Writer Marie-Hélene Huet draws from Aristotelian theory to suggest “The monster and the woman…find themselves on the same side, the side of dissimilarity .” Just as, she says, demons are engendered due to the power of a mother’s imagination during pregnancy, usurping the place of the father as progenitor , Eve as well is deformed when she is birthed from Adam’s body. Namely, she is dissimilar from man. She is not, however, dubbed a “demon” as Lilith was, in spite of the fact that Lilith was not the distorted offspring of a human.
Perhaps because of this conflation, women in Abrahamic religions are disvalued and their importance underplayed. In Judeo-Christian tradition, some important women such as Yael, killer of Sisera , and Delilah, the temptress and lover of Samson , are noted, but they are seen in a negative light. In Muslim tradition, women are severely undermined, with only one appearing in the Koran: the Virgin Mary . Mary is, without doubt, the most important woman in Abrahamic tradition, and the one viewed most positive among followers, albeit because she birthed Jesus, and as a character is strengthened from her similarities to the Lord.

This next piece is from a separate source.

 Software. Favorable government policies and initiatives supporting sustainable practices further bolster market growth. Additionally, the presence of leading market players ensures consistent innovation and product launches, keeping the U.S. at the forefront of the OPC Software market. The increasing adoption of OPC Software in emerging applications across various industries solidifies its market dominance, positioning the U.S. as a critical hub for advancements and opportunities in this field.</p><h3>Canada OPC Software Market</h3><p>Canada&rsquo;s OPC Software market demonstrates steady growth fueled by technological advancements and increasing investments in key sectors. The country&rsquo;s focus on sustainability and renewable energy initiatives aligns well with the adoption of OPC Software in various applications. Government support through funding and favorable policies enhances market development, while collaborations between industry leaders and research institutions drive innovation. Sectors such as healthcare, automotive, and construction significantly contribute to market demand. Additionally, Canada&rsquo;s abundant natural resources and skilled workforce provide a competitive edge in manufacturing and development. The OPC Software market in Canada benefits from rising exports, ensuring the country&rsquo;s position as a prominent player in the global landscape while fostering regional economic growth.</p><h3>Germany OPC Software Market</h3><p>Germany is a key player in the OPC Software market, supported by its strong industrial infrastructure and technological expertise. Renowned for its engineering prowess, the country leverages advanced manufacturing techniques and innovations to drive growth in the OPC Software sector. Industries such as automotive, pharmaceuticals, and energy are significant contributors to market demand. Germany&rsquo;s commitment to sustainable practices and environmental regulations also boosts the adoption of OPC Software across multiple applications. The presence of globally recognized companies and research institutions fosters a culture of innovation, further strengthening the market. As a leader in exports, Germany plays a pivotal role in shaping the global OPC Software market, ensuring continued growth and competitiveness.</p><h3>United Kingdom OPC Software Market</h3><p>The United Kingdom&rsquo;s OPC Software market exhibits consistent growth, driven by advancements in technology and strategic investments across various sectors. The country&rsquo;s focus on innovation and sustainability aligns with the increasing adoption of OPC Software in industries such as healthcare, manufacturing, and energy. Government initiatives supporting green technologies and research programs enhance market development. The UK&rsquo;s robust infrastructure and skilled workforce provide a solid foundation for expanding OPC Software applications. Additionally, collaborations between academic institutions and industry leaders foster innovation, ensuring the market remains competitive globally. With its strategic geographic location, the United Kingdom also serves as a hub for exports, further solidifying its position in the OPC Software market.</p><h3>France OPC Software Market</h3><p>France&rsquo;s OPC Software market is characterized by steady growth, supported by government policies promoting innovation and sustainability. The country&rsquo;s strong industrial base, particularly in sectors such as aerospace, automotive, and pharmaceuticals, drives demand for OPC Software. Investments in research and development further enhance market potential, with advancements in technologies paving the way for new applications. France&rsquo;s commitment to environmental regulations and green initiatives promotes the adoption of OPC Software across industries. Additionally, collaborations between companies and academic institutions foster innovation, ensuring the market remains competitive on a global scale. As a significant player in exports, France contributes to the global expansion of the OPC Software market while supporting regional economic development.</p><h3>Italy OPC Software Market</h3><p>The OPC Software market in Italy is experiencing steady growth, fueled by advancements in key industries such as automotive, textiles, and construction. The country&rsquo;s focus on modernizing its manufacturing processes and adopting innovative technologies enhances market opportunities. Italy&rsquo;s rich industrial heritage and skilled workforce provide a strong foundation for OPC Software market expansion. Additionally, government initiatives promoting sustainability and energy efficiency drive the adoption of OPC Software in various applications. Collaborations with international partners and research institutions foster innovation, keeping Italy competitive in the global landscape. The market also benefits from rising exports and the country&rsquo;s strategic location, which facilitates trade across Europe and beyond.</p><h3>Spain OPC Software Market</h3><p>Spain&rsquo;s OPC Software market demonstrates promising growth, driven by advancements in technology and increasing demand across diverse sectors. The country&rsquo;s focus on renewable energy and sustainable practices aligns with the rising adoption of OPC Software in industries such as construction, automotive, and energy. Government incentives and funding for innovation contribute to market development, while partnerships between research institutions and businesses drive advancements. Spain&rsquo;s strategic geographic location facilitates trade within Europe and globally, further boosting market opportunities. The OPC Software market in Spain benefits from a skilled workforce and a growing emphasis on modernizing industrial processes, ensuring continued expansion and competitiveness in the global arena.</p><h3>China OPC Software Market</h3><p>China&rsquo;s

The Hours of Catherine of Cleves, an illuminated manuscript lavishly decorated with scenes from Christian history, displays the intrinsic prominence of demonic imagery in the religion, and the correlations it draws between demons and women. In the Office of the Blessed Virgin Mary, demons encroach on the territories of the celebration of the Virgin’s story, disrupting the life of a woman with misogynistic undertones. In “Joachim and Anne Meeting at the Golden Gate,” depicting the discovery of Anne’s pregnancy with Mary, the marginalia are strife with demons: a blue dragon with a golden orb in its mouth, and a green goblin playing two pipes. In “God Dispatching the Archangel Gabriel,” a creature resembling an amalgamation of eagle, monkey and reptile settles itself onto the bottom of the page. And in the plate illustrating the Annunciation (Fig. 1), above the angel Gabriel and the Virgin Mary is the head of an orange demon in the archway, grimacing, holding two golden orbs in its claws. The event, a popular subject of Christian painting and an important story in the Bible, is disturbed by the presence of this figure.

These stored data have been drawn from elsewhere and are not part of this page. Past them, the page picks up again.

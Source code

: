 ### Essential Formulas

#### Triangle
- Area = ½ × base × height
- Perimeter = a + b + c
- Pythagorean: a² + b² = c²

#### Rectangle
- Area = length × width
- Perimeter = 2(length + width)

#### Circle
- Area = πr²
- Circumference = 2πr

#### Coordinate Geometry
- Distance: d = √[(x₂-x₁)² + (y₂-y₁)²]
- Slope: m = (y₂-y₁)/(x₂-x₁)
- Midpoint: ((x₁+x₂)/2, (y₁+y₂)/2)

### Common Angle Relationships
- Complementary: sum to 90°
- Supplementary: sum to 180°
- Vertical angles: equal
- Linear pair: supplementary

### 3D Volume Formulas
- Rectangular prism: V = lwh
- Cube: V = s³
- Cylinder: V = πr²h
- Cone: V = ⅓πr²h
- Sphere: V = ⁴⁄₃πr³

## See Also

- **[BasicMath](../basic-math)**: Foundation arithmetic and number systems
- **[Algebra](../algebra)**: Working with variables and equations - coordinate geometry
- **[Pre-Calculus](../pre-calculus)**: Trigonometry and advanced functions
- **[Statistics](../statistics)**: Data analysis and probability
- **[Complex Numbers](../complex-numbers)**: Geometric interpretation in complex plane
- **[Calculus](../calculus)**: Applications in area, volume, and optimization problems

Further into the Hours, in the Office of the Dead, the representation of Purgatory shows enfeebled bodies with the stout anatomy and fatty curves typically associated with children being devoured by flames in a leonine demon’s mouth. This purging of sin is a necessary step before entering the Kingdom of Heaven, and the chthonic imagery used to depict this realm clearly creates a comparison to Hell.
As in the plate depicting Purgatory, Hell is similarly rendered as a demonic mouth devouring souls (Fig. 2). However, in this image, the mouth is much grander, and more sinister, and a legion of demons is seen torturing the souls on their journey into the underworld. The ghoulish servants of Satan drive a black chariot, packed with humans, into the fiery maw. In both plates, the sensuous, undulating contours and sumptuous colors of the mouths of the beasts are decidedly vulvar in their execution. This picture of Hell once again links woman and demon in the Hours of Catherine of Cleves.

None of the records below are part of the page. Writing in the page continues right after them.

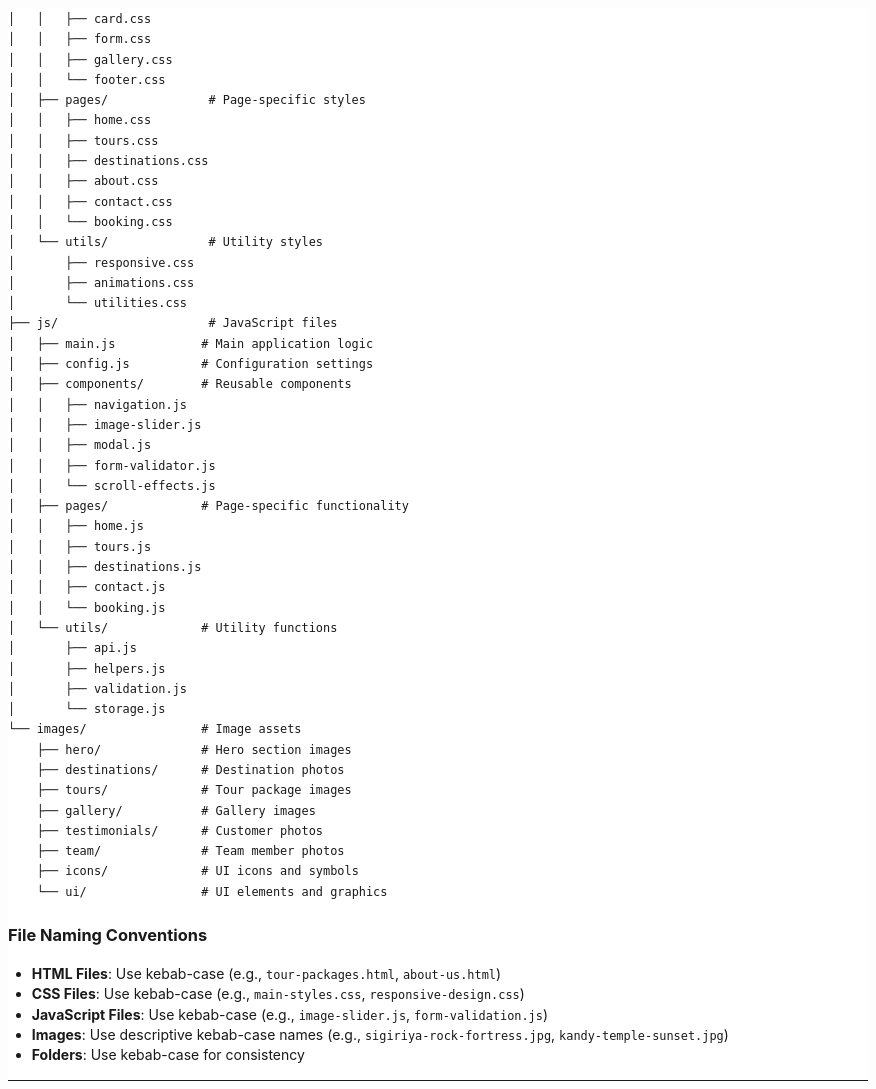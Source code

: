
 ```
│   │   ├── card.css
│   │   ├── form.css
│   │   ├── gallery.css
│   │   └── footer.css
│   ├── pages/              # Page-specific styles
│   │   ├── home.css
│   │   ├── tours.css
│   │   ├── destinations.css
│   │   ├── about.css
│   │   ├── contact.css
│   │   └── booking.css
│   └── utils/              # Utility styles
│       ├── responsive.css
│       ├── animations.css
│       └── utilities.css
├── js/                     # JavaScript files
│   ├── main.js            # Main application logic
│   ├── config.js          # Configuration settings
│   ├── components/        # Reusable components
│   │   ├── navigation.js
│   │   ├── image-slider.js
│   │   ├── modal.js
│   │   ├── form-validator.js
│   │   └── scroll-effects.js
│   ├── pages/             # Page-specific functionality
│   │   ├── home.js
│   │   ├── tours.js
│   │   ├── destinations.js
│   │   ├── contact.js
│   │   └── booking.js
│   └── utils/             # Utility functions
│       ├── api.js
│       ├── helpers.js
│       ├── validation.js
│       └── storage.js
└── images/                # Image assets
    ├── hero/              # Hero section images
    ├── destinations/      # Destination photos
    ├── tours/             # Tour package images
    ├── gallery/           # Gallery images
    ├── testimonials/      # Customer photos
    ├── team/              # Team member photos
    ├── icons/             # UI icons and symbols
    └── ui/                # UI elements and graphics
```

### File Naming Conventions

- **HTML Files**: Use kebab-case (e.g., `tour-packages.html`, `about-us.html`)
- **CSS Files**: Use kebab-case (e.g., `main-styles.css`, `responsive-design.css`)
- **JavaScript Files**: Use kebab-case (e.g., `image-slider.js`, `form-validation.js`)
- **Images**: Use descriptive kebab-case names (e.g., `sigiriya-rock-fortress.jpg`, `kandy-temple-sunset.jpg`)
- **Folders**: Use kebab-case for consistency

---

Fig. 2 Master of Catherine of Cleves, Mouth of Hell (Detail) from the Hours of Catherine of Cleves, ca. 1440. 7 1/2 x 5 1/8 inches. Morgan Library and Museum, New York City.
The gruesome and demonic imagery present in the Bible as well as prayer books such as the Hours of Catherine of Cleves reinforces the idea that humans are subject to the will of higher forces, particularly women. Huet continues in her uncovering of the monstrous imagination by examining the etymology of the word “monster,” deciding it stems from the Latin monstrare meaning “to show, to display.” She concedes, “this tradition confirmed the idea that monsters were signs sent by God, messages showing his will or his wrath… ” Demonic imagery acts as a reminder to faithful Christians of the dangers of sin and the dissidence of God’s word. This idea stems from the story of Original Sin, in which Eve plights humanity for her disobedience to God’s strictures, cementing the connection of the woman and the demon.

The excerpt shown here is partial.